# [HOW TO COMPLETE THIS TASK]
Include in the output exactly the lines from the opening of the data through the line containing "- 设置的排序方式与字符集不匹配时：TiDB 不报错，ProxySQL 报错。", and nothing more.

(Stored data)
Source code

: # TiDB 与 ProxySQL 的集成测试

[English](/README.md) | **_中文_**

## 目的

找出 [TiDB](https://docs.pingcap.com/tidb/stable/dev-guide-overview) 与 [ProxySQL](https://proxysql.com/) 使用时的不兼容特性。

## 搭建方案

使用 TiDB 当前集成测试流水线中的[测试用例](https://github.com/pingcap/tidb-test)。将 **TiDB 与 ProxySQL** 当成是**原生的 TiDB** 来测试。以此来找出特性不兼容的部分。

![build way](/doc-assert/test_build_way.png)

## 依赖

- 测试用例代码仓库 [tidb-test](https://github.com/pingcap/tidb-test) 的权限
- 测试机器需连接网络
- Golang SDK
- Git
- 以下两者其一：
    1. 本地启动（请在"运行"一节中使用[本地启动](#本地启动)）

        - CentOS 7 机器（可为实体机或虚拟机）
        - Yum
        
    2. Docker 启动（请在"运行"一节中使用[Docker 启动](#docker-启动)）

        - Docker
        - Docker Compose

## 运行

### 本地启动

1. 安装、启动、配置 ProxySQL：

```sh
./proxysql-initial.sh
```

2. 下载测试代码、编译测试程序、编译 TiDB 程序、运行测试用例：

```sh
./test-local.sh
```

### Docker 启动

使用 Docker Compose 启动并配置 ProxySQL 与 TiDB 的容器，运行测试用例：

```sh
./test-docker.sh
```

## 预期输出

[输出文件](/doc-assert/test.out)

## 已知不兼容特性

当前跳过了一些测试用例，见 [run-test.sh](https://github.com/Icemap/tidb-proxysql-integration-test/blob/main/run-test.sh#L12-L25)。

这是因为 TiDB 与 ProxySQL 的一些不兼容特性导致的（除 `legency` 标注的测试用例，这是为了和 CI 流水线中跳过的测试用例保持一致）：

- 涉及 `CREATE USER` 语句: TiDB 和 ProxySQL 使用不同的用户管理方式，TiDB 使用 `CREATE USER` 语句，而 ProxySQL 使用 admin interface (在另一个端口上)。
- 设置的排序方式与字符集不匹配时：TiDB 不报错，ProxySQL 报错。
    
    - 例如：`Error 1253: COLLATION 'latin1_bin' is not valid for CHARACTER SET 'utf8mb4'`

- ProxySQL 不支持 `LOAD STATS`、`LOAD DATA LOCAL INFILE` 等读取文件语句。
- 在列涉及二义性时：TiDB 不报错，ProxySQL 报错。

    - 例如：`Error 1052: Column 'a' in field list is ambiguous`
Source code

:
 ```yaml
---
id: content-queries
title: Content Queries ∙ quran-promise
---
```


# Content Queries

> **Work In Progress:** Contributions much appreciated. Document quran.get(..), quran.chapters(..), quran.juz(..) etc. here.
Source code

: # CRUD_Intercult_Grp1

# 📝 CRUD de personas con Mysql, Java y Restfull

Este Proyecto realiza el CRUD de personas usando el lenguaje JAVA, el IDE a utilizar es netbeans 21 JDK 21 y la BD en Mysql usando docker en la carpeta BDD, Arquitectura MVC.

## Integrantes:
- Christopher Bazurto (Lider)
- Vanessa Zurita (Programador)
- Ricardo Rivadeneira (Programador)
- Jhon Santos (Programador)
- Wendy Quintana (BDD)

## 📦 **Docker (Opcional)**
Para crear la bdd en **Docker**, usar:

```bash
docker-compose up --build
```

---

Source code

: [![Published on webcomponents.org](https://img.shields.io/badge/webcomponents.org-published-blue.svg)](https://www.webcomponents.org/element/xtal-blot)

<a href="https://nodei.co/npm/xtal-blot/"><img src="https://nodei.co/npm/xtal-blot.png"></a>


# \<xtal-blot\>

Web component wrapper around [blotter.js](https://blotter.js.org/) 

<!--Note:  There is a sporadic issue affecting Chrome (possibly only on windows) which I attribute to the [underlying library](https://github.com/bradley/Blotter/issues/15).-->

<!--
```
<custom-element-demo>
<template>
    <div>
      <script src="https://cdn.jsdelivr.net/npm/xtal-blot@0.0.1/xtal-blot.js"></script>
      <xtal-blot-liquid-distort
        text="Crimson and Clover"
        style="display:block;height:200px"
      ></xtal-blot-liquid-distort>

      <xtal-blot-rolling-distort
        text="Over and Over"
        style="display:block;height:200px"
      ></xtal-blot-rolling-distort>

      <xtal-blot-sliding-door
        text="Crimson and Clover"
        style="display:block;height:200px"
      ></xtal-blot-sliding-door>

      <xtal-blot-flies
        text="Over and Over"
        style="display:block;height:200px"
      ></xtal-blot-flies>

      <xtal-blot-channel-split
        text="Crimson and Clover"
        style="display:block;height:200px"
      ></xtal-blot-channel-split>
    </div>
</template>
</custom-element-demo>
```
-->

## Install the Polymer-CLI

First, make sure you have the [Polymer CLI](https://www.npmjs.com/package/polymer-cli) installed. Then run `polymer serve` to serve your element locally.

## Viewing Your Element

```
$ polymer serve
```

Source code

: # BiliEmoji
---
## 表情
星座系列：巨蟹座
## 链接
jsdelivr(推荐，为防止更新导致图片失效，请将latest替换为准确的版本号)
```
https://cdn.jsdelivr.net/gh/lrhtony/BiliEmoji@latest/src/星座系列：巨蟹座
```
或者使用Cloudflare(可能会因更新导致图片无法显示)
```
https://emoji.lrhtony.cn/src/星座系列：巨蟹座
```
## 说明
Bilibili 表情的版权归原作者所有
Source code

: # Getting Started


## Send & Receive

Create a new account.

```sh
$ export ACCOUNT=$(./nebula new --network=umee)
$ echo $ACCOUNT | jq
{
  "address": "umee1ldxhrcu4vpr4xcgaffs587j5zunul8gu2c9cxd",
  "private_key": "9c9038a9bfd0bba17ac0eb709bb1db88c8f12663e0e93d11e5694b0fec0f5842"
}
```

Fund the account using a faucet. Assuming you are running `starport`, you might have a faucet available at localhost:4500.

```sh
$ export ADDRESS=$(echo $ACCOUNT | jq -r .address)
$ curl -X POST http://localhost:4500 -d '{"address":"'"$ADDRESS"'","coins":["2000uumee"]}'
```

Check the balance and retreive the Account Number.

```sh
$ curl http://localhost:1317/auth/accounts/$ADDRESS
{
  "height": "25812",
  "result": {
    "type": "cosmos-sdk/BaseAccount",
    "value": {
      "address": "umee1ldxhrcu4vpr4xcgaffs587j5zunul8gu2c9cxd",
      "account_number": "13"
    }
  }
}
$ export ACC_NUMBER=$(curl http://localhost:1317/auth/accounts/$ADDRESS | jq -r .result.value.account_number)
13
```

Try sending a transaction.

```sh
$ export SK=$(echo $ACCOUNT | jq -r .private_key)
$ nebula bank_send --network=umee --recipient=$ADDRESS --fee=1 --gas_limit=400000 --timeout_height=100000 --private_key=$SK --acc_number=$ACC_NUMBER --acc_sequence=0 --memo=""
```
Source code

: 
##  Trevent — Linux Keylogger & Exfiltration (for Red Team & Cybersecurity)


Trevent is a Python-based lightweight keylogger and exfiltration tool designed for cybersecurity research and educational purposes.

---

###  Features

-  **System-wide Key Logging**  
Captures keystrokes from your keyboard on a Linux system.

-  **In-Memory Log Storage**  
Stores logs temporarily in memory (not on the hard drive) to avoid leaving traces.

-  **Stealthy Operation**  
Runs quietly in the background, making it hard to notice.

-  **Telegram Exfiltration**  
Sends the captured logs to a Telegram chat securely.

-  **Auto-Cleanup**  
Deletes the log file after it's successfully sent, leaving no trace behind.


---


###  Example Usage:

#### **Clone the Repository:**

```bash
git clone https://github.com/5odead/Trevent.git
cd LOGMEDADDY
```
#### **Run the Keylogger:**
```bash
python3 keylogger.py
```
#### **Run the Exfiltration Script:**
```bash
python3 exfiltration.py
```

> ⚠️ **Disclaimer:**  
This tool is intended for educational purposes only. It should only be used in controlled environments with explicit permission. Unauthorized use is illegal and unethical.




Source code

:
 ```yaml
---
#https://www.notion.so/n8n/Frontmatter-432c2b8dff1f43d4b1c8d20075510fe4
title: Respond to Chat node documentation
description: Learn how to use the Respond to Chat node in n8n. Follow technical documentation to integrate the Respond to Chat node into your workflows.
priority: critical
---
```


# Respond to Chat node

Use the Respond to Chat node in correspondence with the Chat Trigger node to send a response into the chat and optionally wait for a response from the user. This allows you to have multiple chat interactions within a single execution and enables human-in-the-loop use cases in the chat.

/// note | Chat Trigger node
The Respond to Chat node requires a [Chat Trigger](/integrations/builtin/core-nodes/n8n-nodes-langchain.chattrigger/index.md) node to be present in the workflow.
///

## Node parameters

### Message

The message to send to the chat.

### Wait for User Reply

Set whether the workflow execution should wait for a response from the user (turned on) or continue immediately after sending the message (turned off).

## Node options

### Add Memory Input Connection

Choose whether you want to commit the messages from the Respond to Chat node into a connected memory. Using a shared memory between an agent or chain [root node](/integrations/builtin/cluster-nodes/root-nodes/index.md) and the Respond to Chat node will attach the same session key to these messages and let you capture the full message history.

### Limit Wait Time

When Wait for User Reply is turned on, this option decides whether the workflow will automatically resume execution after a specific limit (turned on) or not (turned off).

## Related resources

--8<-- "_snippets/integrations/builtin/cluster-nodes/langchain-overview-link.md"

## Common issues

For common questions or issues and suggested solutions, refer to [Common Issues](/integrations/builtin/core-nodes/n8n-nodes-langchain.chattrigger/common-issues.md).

# [REPLY]
Source code

: # TiDB 与 ProxySQL 的集成测试

[English](/README.md) | **_中文_**

## 目的

找出 [TiDB](https://docs.pingcap.com/tidb/stable/dev-guide-overview) 与 [ProxySQL](https://proxysql.com/) 使用时的不兼容特性。

## 搭建方案

使用 TiDB 当前集成测试流水线中的[测试用例](https://github.com/pingcap/tidb-test)。将 **TiDB 与 ProxySQL** 当成是**原生的 TiDB** 来测试。以此来找出特性不兼容的部分。

![build way](/doc-assert/test_build_way.png)

## 依赖

- 测试用例代码仓库 [tidb-test](https://github.com/pingcap/tidb-test) 的权限
- 测试机器需连接网络
- Golang SDK
- Git
- 以下两者其一：
    1. 本地启动（请在"运行"一节中使用[本地启动](#本地启动)）

        - CentOS 7 机器（可为实体机或虚拟机）
        - Yum
        
    2. Docker 启动（请在"运行"一节中使用[Docker 启动](#docker-启动)）

        - Docker
        - Docker Compose

## 运行

### 本地启动

1. 安装、启动、配置 ProxySQL：

```sh
./proxysql-initial.sh
```

2. 下载测试代码、编译测试程序、编译 TiDB 程序、运行测试用例：

```sh
./test-local.sh
```

### Docker 启动

使用 Docker Compose 启动并配置 ProxySQL 与 TiDB 的容器，运行测试用例：

```sh
./test-docker.sh
```

## 预期输出

[输出文件](/doc-assert/test.out)

## 已知不兼容特性

当前跳过了一些测试用例，见 [run-test.sh](https://github.com/Icemap/tidb-proxysql-integration-test/blob/main/run-test.sh#L12-L25)。

这是因为 TiDB 与 ProxySQL 的一些不兼容特性导致的（除 `legency` 标注的测试用例，这是为了和 CI 流水线中跳过的测试用例保持一致）：

- 涉及 `CREATE USER` 语句: TiDB 和 ProxySQL 使用不同的用户管理方式，TiDB 使用 `CREATE USER` 语句，而 ProxySQL 使用 admin interface (在另一个端口上)。
- 设置的排序方式与字符集不匹配时：TiDB 不报错，ProxySQL 报错。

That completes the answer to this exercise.